Fluke, who was awarded a B.S. in Policy Analysis & Management, and a Feminist, Gender, & Sexuality Studies degree from Cornell in 2003, has since become a cause celebre among the political left-wing because she wasn't allowed to testify in a congressional hearing. The Washington Post has even called her an "expert witness."
But what is she an expert in? "I'm an American woman who uses contraceptives," Fluke said, when asked Thursday by Rep. Elijah Cummings, D-Md., about her qualifications to speak at the hearing. Well, there you have it. We are told by congressmen that she speaks for "millions" of women, so let's have a listen to her testimony before the Democrats on Capitol Hill:
Though Fluke wouldn't have you know it, most women don't need birth control.
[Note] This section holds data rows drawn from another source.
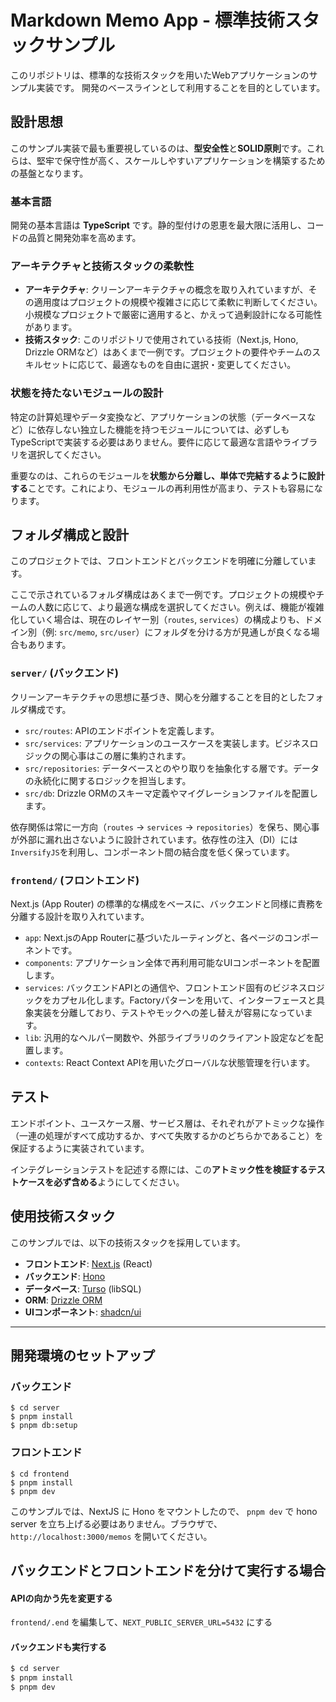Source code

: 
# Markdown Memo App - 標準技術スタックサンプル

このリポジトリは、標準的な技術スタックを用いたWebアプリケーションのサンプル実装です。
開発のベースラインとして利用することを目的としています。

## 設計思想

このサンプル実装で最も重要視しているのは、**型安全性**と**SOLID原則**です。これらは、堅牢で保守性が高く、スケールしやすいアプリケーションを構築するための基盤となります。

### 基本言語

開発の基本言語は **TypeScript** です。静的型付けの恩恵を最大限に活用し、コードの品質と開発効率を高めます。

### アーキテクチャと技術スタックの柔軟性

- **アーキテクチャ**: クリーンアーキテクチャの概念を取り入れていますが、その適用度はプロジェクトの規模や複雑さに応じて柔軟に判断してください。小規模なプロジェクトで厳密に適用すると、かえって過剰設計になる可能性があります。
- **技術スタック**: このリポジトリで使用されている技術（Next.js, Hono, Drizzle ORMなど）はあくまで一例です。プロジェクトの要件やチームのスキルセットに応じて、最適なものを自由に選択・変更してください。

### 状態を持たないモジュールの設計

特定の計算処理やデータ変換など、アプリケーションの状態（データベースなど）に依存しない独立した機能を持つモジュールについては、必ずしもTypeScriptで実装する必要はありません。要件に応じて最適な言語やライブラリを選択してください。

重要なのは、これらのモジュールを**状態から分離し、単体で完結するように設計する**ことです。これにより、モジュールの再利用性が高まり、テストも容易になります。

## フォルダ構成と設計

このプロジェクトでは、フロントエンドとバックエンドを明確に分離しています。

ここで示されているフォルダ構成はあくまで一例です。プロジェクトの規模やチームの人数に応じて、より最適な構成を選択してください。例えば、機能が複雑化していく場合は、現在のレイヤー別（`routes`, `services`）の構成よりも、ドメイン別（例: `src/memo`, `src/user`）にフォルダを分ける方が見通しが良くなる場合もあります。

### `server/` (バックエンド)

クリーンアーキテクチャの思想に基づき、関心を分離することを目的としたフォルダ構成です。

- `src/routes`: APIのエンドポイントを定義します。
- `src/services`: アプリケーションのユースケースを実装します。ビジネスロジックの関心事はこの層に集約されます。
- `src/repositories`: データベースとのやり取りを抽象化する層です。データの永続化に関するロジックを担当します。
- `src/db`: Drizzle ORMのスキーマ定義やマイグレーションファイルを配置します。

依存関係は常に一方向（`routes` → `services` → `repositories`）を保ち、関心事が外部に漏れ出さないように設計されています。依存性の注入（DI）には`InversifyJS`を利用し、コンポーネント間の結合度を低く保っています。

### `frontend/` (フロントエンド)

Next.js (App Router) の標準的な構成をベースに、バックエンドと同様に責務を分離する設計を取り入れています。

- `app`: Next.jsのApp Routerに基づいたルーティングと、各ページのコンポーネントです。
- `components`: アプリケーション全体で再利用可能なUIコンポーネントを配置します。
- `services`: バックエンドAPIとの通信や、フロントエンド固有のビジネスロジックをカプセル化します。Factoryパターンを用いて、インターフェースと具象実装を分離しており、テストやモックへの差し替えが容易になっています。
- `lib`: 汎用的なヘルパー関数や、外部ライブラリのクライアント設定などを配置します。
- `contexts`: React Context APIを用いたグローバルな状態管理を行います。

## テスト

エンドポイント、ユースケース層、サービス層は、それぞれがアトミックな操作（一連の処理がすべて成功するか、すべて失敗するかのどちらかであること）を保証するように実装されています。

インテグレーションテストを記述する際には、この**アトミック性を検証するテストケースを必ず含める**ようにしてください。

## 使用技術スタック

このサンプルでは、以下の技術スタックを採用しています。

- **フロントエンド**: [Next.js](https://nextjs.org/) (React)
- **バックエンド**: [Hono](https://hono.dev/)
- **データベース**: [Turso](https://turso.tech/) (libSQL)
- **ORM**: [Drizzle ORM](https://orm.drizzle.team/)
- **UIコンポーネント**: [shadcn/ui](https://ui.shadcn.com/)

---

## 開発環境のセットアップ

### バックエンド

```shell
$ cd server
$ pnpm install
$ pnpm db:setup
```

### フロントエンド

```shell
$ cd frontend
$ pnpm install
$ pnpm dev
```

このサンプルでは、NextJS に Hono をマウントしたので、 `pnpm dev` で hono server を立ち上げる必要はありません。ブラウザで、`http://localhost:3000/memos` を開いてください。

## バックエンドとフロントエンドを分けて実行する場合

#### APIの向かう先を変更する

`frontend/.end` を編集して、`NEXT_PUBLIC_SERVER_URL=5432` にする

#### バックエンドも実行する

```sh
$ cd server
$ pnpm install
$ pnpm dev
```
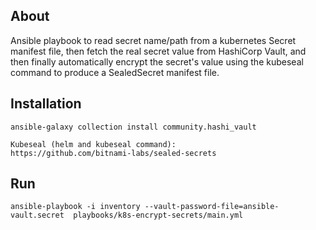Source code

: ## About
Ansible playbook to read secret name/path from a kubernetes Secret manifest file, then fetch the real secret value from HashiCorp Vault, and then finally automatically encrypt the secret's value using the kubeseal command to produce a SealedSecret manifest file.

## Installation
```
ansible-galaxy collection install community.hashi_vault

Kubeseal (helm and kubeseal command):
https://github.com/bitnami-labs/sealed-secrets
```

## Run
```
ansible-playbook -i inventory --vault-password-file=ansible-vault.secret  playbooks/k8s-encrypt-secrets/main.yml
```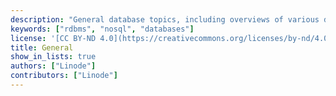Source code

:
 ```yaml
---
description: "General database topics, including overviews of various database technologies."
keywords: ["rdbms", "nosql", "databases"]
license: '[CC BY-ND 4.0](https://creativecommons.org/licenses/by-nd/4.0)'
title: General
show_in_lists: true
authors: ["Linode"]
contributors: ["Linode"]
---
```


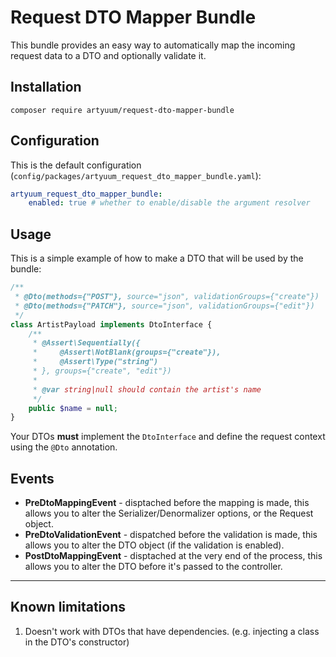 # Request DTO Mapper Bundle
This bundle provides an easy way to automatically map the incoming request data to a DTO and optionally validate it.

## Installation
```
composer require artyuum/request-dto-mapper-bundle 
```

## Configuration
This is the default configuration (`config/packages/artyuum_request_dto_mapper_bundle.yaml`):
```yml
artyuum_request_dto_mapper_bundle:
    enabled: true # whether to enable/disable the argument resolver
```

## Usage
This is a simple example of how to make a DTO that will be used by the bundle:
```php
/**
 * @Dto(methods={"POST"}, source="json", validationGroups={"create"})
 * @Dto(methods={"PATCH"}, source="json", validationGroups={"edit"})
 */
class ArtistPayload implements DtoInterface {
    /**
     * @Assert\Sequentially({
     *     @Assert\NotBlank(groups={"create"}),
     *     @Assert\Type("string")
     * }, groups={"create", "edit"})
     *
     * @var string|null should contain the artist's name
     */
    public $name = null;
}
```

Your DTOs **must** implement the `DtoInterface` and define the request context using the `@Dto` annotation.

## Events
- **PreDtoMappingEvent** - disptached before the mapping is made, this allows you to alter the Serializer/Denormalizer options, or the Request object.
- **PreDtoValidationEvent** - dispatched before the validation is made, this allows you to alter the DTO object (if the validation is enabled).
- **PostDtoMappingEvent** - disptached at the very end of the process, this allows you to alter the DTO before it's passed to the controller.
****

## Known limitations
1. Doesn't work with DTOs that have dependencies. (e.g. injecting a class in the DTO's constructor)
Indeed, if the cost of keeping her ovary was a mere $3,000 a year, why couldn't her gay friend--assuming she actually exists--take time off of law school to save up for her birth control? Why couldn't we mandate coverage for women who have the disorder of polycystic ovary syndrome? And if her insurance won't cover it, why can't she go and pick up a pack of $9 a month pills from Target? What's more who said she had to go law school at Georgetown, a Jesuit law school? If birth control were such a serious criteria in one's life, wouldn't you choose your law school accordingly? Fluke says that women should refuse to choose between their health and a quality education, but adult life is about making just such choices.
And if this problem is such a real one why don't we hear from the women themselves, rather than Fluke, about their medical problems? Maybe if Planned Parenthood and other organizations ostensibly dedicated to women's health weren't so busy profiting from abortions, they could take some of their nonprofit largesse and give it to women in need.
Ah, but you see, college and law school, like birth control, is a right that comes, if not from our Creator, than from Obama, the creator of our laws.